Project Officials To Move Forward With Phase III of The Banks Ahead of Schedule

Business leaders and public officials from the City of Cincinnati and Hamilton County will gather tomorrow morning to celebrate the groundbreaking of the next phase of work at The Banks.

As has been done in the past at the massive central riverfront development, the first work to be done will be the construction of a public parking garage that will lift the project out of the Ohio River’s flood plain. From there, the existing public streets surrounding the project site will be extended to frame the block.

While the event is being touted as a groundbreaking ceremony, workers from Prus Construction and Beaty Construction began mobilizing on the site to perform preparation work. The news is a bit of a departure from previous announcements that said construction work would hold off until the close of the Bengals season in order to preserve parking for tailgaters at Paul Brown Stadium.

In this particular phase of work, project officials say that 690 parking spaces will be built on two levels that will be connected with the rest of the underground parking deck at The Banks, which has been casually described as one of the largest underground parking structures in North America.

This $29.3 million effort is being jointly funded by the City of Cincinnati, Hamilton County, and the State of Ohio’s Jobs Ohio program. Representatives from the various public agencies funding the project say that it will create an estimated 200 jobs, with at least 30% of the contract totals spent with Small Business Enterprises.

Such a claim for small business inclusion is on-target for what the project has been delivering thus far. As of June 2015, the latest reporting date, The Banks has had an average of 36% small business participation and approximately 17.5% minority and female workforce participation.

Nearby work continues on the private sector vertical construction of Radius, a 291-unit apartment midrise with 19,000 square feet of street-level retail, and the 340,000-square-foot General Electric Global Operations Center.

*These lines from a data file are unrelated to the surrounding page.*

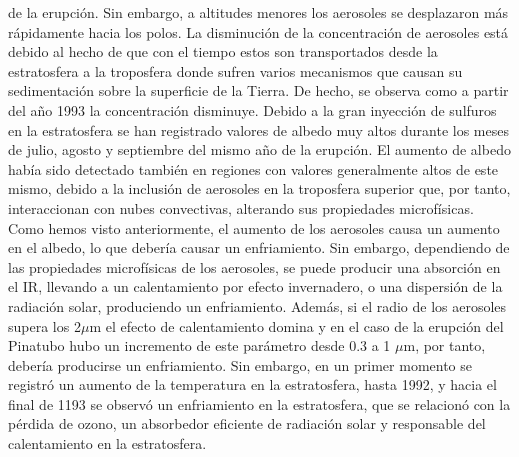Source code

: \documentclass[a4apaper,twocolumn,10pt]{article}
\begin{document}
de la erupci\'on. Sin embargo, a altitudes menores los aerosoles se desplazaron m\'as r\'apidamente hacia los polos. La disminuci\'on de la concentraci\'on de aerosoles est\'a debido al hecho de que con el tiempo estos son transportados desde la estratosfera a la troposfera donde sufren varios mecanismos que causan su sedimentaci\'on sobre la superficie de la Tierra. De hecho, se observa como a partir del a\~no 1993 la concentraci\'on disminuye. Debido a la gran inyecci\'on de sulfuros en la estratosfera se han registrado valores de albedo muy altos durante los meses de julio, agosto y septiembre del mismo a\~no de la erupci\'on.
El aumento de albedo hab\'ia sido detectado tambi\'en en regiones con valores generalmente altos de este mismo, debido a la inclusi\'on de aerosoles en la troposfera superior que, por tanto, interaccionan con nubes convectivas, alterando sus propiedades microf\'isicas. Como hemos visto
anteriormente, el aumento de los aerosoles causa un aumento en el albedo, lo que deber\'ia causar un enfriamiento. Sin embargo, dependiendo de las propiedades microf\'isicas de los aerosoles, se puede producir una absorción en el IR, llevando a un calentamiento por efecto invernadero, o una dispersi\'on de la radiaci\'on solar, produciendo un enfriamiento. Adem\'as, si el
radio de los aerosoles supera los 2$\mu$m el efecto de calentamiento domina y en el caso de la erupci\'on del Pinatubo hubo un incremento de este par\'ametro desde 0.3 a 1 $\mu$m, por tanto, deber\'ia producirse un enfriamiento. Sin embargo, en un primer momento se registr\'o un aumento de la temperatura en la estratosfera, hasta 1992, y hacia el final de 1193 se observ\'o
un enfriamiento en la estratosfera, que se relacion\'o con la p\'erdida de ozono, un absorbedor eficiente de radiaci\'on solar y responsable del calentamiento en la estratosfera.
\end{document}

Once these two phases of work are complete, it will allow for the next phase of Smale Riverfront Park to move forward, and will set the stage for private real estate development south of Freedom Way and in between Race and Vine Streets.

So far, Carter USA and the Dawson Company have yet to reveal what will ultimately be built on top of this latest garage extension, but most suspect it will be some combination of apartments and condominiums.

While The Banks has received much positive praise as of late, it has not come without its struggles. The retail in the first phase of the project continues to find its footing, and the area continues to struggle with a brand identity and architectural designs that people feel are worthy for the prominent piece real estate that this development occupies.

  • matimal

    Does this mean the local elite isn’t afraid of Mike Brown anymore?

    • Good question. I have submitted an inquiry about this change in schedule. I suspect it has something to do with construction contracts and being able to complete the phase within the required budget and schedule. Once I find out I’ll let you know.

  • Matt Jacob

    It would be interesting to see the totality of the parking subsidies that the public has given out in our region over the past 10 or so years. $29.3M for 690 spaces here in this phase, phase 1 & 2, dunnhumby, casino, Kenwood Collection, University Station, Oakley Station, and the list goes on and on. I bet when you add it all up that it would be eye opening.

    • Well to be fair, this $29.3M is paying for more than 690 parking spaces. This structure also serves as the foundation for the structures that will get built atop it. These funds will also pay for public utility and roadway extensions. That has been the case for each phase of The Banks.

    • Matt Jacob

      I’m not trying to say they don’t have a place. This is a very good use of a garage at the Banks and in general they’re needed to make many of the developments work without seas of asphalt.

      I’m more curious about how many resources we’ve devoted to auto-dependent developments and if the trend is growing or reducing as the economy recovers. And obviously my assumption would be that in totality it’s much greater than what we’re spending on the streetcar. It would help paint a better picture of our region’s current transportation priorities.

    • JacobEPeters

      I was wondering the same thing after reading the article about the new project at Sycamore & 8th. When you add it all up, it would be interesting to compare how much municipal funding has gone towards the construction of parking garages compared to other public building types (Schools, Courthouses, etc.) in the past 20 years.

  • Brad McLaughlin

    Not a construction or building engineer of any sort, will the plans for the parking structure kind of dictate the size of what to expect above (other than Mike Brown)? mid-rise vs high rise? Not really pulling for either one necessarily, just curious. I would like to see something cutting edge architecturally that will stand up to the test of time, more that a 3D glass rectangle. I person can hope.

    • Yes, how this parking structure is constructed will absolutely determine the height of the buildings that can go on top. That’s because the way this entire development is engineered is that the parking garages essentially act as the foundations for the structures above them.

      With that said, development at The Banks is governed Planned Development District overlay which was developed over the course of the original planning efforts for the district. This is what ultimately controls the height, with some variations being possible. What you have seen in conceptual renderings is essentially the height build out you can expect. But as was discussed with the GE building, there can be some exceptions, and the foundations should be able to accommodate those modest changes without any issue.

  • Does this “ahead of schedule” announcement remind anybody else of the start of streetcar construction at the end of Mark Mallory’s term (which we liked)? I’m glad you are requesting more details, Randy. Everything about development is political.